■ TASK: Note each line in the data below that holds "ἐφεστῶτος", and copy it.

■ DATA EXTRACT:
------------------------------------

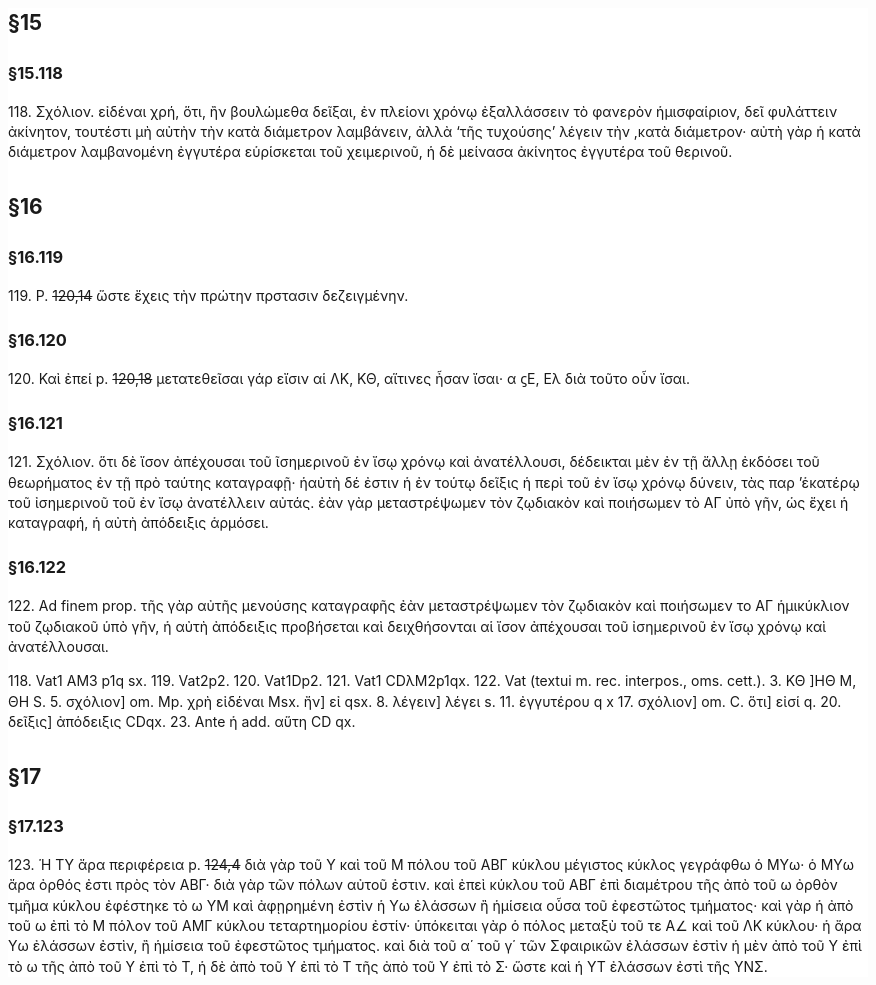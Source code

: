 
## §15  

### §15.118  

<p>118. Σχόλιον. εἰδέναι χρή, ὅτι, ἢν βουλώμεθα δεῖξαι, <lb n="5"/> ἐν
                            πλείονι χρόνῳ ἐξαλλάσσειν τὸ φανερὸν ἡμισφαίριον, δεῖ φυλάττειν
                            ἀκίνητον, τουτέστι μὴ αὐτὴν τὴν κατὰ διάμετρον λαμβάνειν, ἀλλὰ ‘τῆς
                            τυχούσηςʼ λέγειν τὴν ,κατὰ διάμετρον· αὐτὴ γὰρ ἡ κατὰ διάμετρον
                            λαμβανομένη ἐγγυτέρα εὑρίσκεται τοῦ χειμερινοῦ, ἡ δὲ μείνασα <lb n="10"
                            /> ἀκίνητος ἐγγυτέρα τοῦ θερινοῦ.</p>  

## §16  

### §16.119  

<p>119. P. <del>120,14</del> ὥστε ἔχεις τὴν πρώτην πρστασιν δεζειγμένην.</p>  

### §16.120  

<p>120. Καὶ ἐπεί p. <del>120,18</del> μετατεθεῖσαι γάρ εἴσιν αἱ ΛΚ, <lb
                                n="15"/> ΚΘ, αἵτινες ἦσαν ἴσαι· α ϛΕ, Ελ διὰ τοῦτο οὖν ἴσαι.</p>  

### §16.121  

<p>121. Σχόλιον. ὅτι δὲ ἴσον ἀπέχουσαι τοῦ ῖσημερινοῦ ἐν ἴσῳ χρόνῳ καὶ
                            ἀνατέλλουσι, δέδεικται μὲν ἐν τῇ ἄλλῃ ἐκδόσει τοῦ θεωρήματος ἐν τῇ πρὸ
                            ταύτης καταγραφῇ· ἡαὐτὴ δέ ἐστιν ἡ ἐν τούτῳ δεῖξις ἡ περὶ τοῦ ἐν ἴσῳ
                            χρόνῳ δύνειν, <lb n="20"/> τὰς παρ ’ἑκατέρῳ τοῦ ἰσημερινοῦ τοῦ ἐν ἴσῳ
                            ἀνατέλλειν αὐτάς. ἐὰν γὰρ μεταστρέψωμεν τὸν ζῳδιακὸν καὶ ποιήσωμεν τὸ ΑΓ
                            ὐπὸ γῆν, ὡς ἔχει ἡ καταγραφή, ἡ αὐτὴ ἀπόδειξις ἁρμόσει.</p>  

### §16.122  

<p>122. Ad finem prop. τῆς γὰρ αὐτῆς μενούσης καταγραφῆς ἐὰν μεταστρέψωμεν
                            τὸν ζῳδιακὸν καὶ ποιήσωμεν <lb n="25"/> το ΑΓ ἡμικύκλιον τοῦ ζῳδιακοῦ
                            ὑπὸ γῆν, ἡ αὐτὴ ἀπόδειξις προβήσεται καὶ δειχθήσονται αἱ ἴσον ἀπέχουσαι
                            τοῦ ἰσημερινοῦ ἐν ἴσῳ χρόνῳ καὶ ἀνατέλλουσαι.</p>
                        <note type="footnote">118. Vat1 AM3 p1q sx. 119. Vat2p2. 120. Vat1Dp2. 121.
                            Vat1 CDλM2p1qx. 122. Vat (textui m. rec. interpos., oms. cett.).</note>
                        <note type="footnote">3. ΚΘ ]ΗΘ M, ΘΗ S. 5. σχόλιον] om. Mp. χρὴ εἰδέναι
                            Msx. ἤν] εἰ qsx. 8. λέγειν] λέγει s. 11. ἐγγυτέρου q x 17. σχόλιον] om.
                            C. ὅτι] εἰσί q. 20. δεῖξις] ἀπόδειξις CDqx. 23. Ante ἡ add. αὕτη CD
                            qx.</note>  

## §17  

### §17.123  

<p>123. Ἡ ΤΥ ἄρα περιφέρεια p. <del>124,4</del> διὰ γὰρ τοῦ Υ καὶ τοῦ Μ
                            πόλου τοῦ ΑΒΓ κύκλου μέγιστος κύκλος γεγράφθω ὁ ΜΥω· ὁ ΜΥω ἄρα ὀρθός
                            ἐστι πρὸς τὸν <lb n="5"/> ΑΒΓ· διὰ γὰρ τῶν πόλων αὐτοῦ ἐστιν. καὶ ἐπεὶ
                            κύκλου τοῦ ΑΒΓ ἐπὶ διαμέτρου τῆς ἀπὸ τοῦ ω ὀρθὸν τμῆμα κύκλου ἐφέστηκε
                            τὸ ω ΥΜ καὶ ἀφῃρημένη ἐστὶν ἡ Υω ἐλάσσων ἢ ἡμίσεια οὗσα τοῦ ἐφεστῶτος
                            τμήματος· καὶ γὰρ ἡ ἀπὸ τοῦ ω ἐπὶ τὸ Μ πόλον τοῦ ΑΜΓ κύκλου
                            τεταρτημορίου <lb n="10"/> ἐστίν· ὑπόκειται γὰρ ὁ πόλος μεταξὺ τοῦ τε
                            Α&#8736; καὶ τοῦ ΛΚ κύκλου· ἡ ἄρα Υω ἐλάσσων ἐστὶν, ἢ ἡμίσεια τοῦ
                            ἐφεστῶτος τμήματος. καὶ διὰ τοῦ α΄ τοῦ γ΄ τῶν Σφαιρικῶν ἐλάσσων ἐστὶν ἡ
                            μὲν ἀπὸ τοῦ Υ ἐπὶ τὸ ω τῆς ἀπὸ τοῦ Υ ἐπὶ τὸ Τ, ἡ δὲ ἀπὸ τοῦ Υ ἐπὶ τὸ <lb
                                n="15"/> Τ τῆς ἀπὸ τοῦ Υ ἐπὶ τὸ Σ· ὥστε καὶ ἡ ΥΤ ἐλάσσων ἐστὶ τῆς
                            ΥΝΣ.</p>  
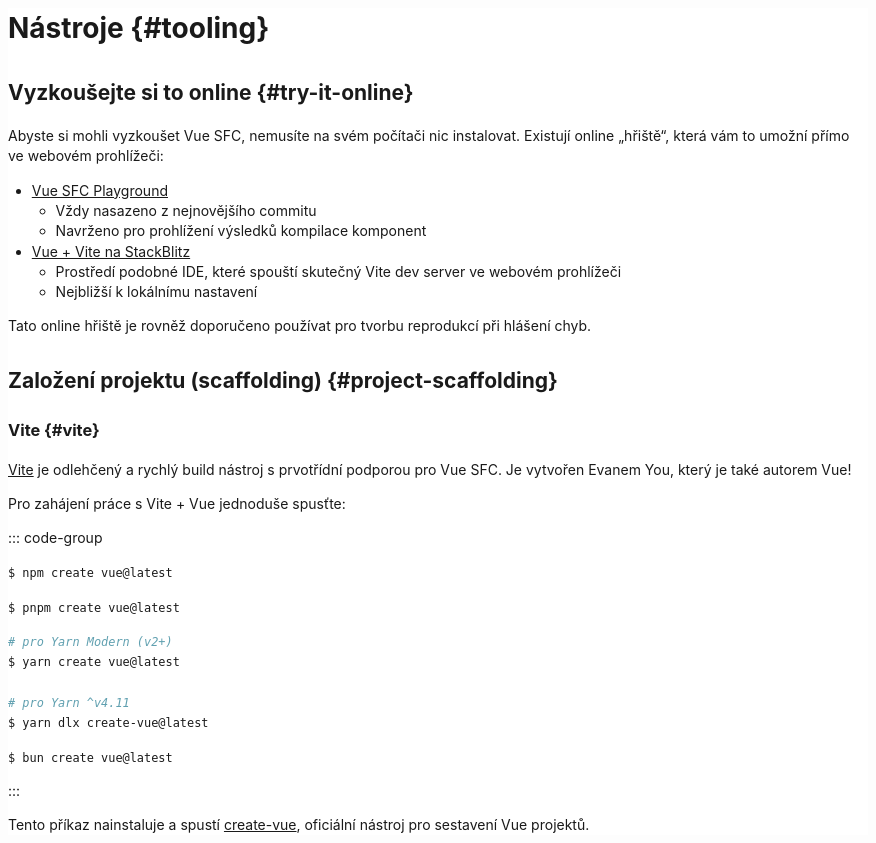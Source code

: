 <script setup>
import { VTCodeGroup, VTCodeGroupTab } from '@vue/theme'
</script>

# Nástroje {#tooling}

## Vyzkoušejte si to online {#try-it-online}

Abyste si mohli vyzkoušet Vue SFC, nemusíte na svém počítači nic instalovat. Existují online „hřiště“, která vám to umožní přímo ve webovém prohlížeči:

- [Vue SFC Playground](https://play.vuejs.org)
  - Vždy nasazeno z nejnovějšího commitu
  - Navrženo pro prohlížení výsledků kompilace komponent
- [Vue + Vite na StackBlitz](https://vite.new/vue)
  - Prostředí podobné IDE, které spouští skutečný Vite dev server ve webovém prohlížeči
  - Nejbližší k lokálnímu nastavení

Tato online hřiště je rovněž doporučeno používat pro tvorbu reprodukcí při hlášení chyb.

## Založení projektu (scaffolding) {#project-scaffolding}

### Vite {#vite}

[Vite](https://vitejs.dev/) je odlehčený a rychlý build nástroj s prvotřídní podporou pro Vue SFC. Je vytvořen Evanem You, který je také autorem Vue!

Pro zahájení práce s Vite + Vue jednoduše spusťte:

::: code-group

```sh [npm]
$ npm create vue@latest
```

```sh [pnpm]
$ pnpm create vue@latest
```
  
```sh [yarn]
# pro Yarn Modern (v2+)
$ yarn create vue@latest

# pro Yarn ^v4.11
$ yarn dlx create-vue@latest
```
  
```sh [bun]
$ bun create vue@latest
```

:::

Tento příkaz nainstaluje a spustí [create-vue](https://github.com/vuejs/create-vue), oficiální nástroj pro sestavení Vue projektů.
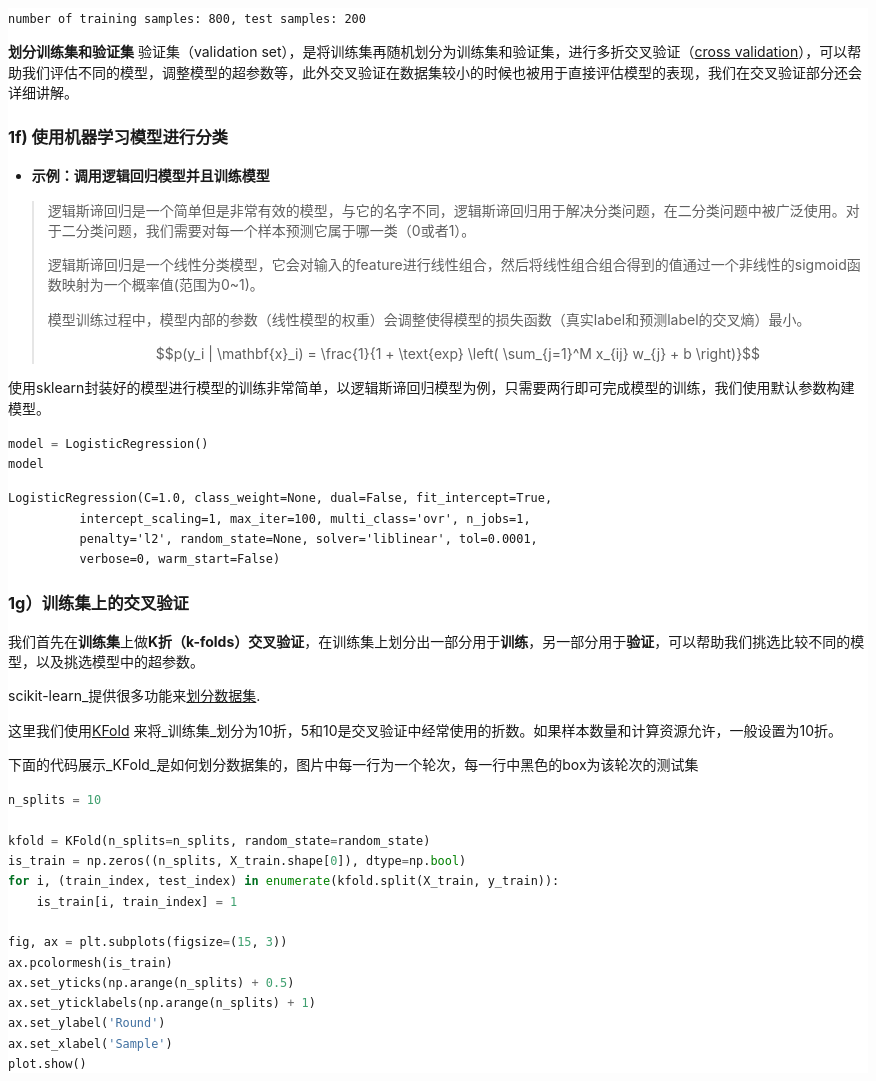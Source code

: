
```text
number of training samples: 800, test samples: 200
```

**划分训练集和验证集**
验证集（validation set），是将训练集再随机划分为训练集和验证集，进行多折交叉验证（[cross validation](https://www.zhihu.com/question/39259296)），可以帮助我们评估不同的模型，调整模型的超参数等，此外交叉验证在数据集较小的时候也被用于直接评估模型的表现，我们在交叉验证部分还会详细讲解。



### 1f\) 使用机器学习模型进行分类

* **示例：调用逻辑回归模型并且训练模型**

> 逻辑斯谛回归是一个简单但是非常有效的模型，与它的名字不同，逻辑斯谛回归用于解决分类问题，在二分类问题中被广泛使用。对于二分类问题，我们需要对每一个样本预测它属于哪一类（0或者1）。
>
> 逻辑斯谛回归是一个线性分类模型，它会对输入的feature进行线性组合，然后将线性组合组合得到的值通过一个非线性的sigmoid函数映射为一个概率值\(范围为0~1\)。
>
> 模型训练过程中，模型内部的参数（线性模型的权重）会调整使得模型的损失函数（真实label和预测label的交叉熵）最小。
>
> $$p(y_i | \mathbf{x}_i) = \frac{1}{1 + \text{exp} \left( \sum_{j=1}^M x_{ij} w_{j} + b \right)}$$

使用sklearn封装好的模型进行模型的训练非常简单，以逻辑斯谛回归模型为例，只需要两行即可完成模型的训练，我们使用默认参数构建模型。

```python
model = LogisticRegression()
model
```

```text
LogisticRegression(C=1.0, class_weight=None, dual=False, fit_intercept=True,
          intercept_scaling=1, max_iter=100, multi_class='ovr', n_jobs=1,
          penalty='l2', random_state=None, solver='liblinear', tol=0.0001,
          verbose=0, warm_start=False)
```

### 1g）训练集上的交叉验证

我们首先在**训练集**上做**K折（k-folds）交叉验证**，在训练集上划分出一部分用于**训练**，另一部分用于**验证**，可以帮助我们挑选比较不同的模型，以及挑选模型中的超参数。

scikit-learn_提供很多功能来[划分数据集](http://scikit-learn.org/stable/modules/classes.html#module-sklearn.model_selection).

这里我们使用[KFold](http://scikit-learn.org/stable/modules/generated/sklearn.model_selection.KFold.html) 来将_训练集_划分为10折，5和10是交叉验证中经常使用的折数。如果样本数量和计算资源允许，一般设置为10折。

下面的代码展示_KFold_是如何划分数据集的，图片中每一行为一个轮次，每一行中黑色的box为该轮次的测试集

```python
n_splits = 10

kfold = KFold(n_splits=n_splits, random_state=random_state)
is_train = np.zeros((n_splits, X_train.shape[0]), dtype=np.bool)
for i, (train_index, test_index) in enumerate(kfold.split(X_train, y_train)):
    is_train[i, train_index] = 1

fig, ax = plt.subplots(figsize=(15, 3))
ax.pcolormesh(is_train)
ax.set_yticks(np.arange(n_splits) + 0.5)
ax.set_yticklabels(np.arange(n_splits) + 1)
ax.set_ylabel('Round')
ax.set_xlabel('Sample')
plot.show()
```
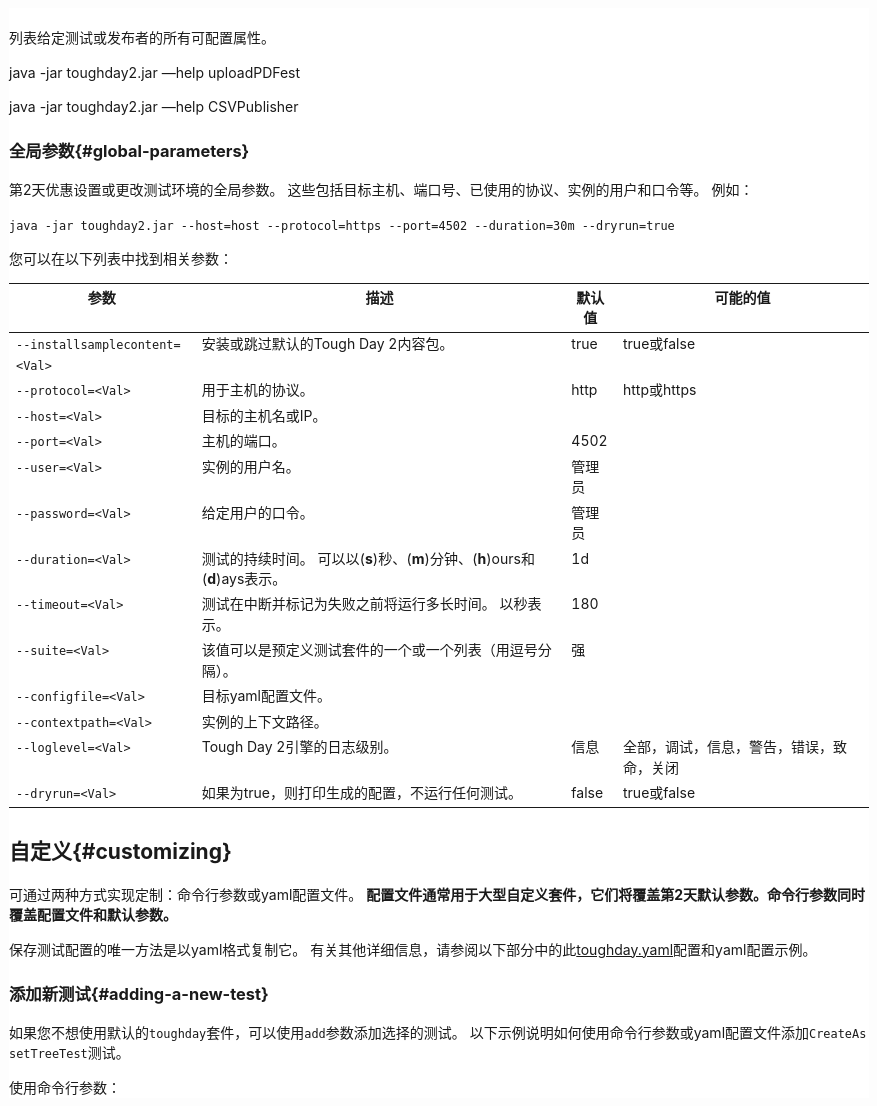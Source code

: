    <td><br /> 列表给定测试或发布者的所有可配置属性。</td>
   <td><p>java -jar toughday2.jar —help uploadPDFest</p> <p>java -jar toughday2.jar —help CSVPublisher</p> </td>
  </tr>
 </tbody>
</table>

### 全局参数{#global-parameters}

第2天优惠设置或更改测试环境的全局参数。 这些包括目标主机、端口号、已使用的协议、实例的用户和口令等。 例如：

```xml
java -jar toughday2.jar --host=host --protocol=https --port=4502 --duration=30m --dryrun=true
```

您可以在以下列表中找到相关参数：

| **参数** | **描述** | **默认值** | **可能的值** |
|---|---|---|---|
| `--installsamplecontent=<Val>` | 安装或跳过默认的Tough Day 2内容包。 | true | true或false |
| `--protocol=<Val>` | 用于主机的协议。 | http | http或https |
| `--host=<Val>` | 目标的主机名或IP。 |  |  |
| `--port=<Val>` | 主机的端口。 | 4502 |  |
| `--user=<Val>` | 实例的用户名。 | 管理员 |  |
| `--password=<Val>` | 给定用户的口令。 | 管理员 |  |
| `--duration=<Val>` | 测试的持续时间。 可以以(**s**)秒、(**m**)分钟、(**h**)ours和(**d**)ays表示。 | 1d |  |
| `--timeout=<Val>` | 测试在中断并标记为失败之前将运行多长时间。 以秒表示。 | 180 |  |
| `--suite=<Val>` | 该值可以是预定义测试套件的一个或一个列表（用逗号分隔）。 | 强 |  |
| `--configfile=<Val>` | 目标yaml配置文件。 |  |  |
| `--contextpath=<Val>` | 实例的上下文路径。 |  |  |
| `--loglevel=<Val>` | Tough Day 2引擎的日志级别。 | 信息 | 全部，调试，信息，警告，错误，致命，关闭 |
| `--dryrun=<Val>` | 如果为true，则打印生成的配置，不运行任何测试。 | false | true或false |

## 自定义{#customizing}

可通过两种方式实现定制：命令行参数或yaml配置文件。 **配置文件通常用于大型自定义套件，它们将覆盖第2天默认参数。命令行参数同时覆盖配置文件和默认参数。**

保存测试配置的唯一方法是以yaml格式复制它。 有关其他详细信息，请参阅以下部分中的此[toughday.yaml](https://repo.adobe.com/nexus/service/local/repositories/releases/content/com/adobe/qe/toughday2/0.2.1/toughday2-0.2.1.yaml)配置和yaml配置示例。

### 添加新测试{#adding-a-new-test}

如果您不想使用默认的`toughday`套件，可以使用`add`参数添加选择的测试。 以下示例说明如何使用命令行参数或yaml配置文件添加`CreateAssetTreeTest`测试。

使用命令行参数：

------------------------------------

■ WRITTEN ANSWER:
                            τὸ ω ΥΜ καὶ ἀφῃρημένη ἐστὶν ἡ Υω ἐλάσσων ἢ ἡμίσεια οὗσα τοῦ ἐφεστῶτος
                            ἐφεστῶτος τμήματος. καὶ διὰ τοῦ α΄ τοῦ γ΄ τῶν Σφαιρικῶν ἐλάσσων ἐστὶν ἡ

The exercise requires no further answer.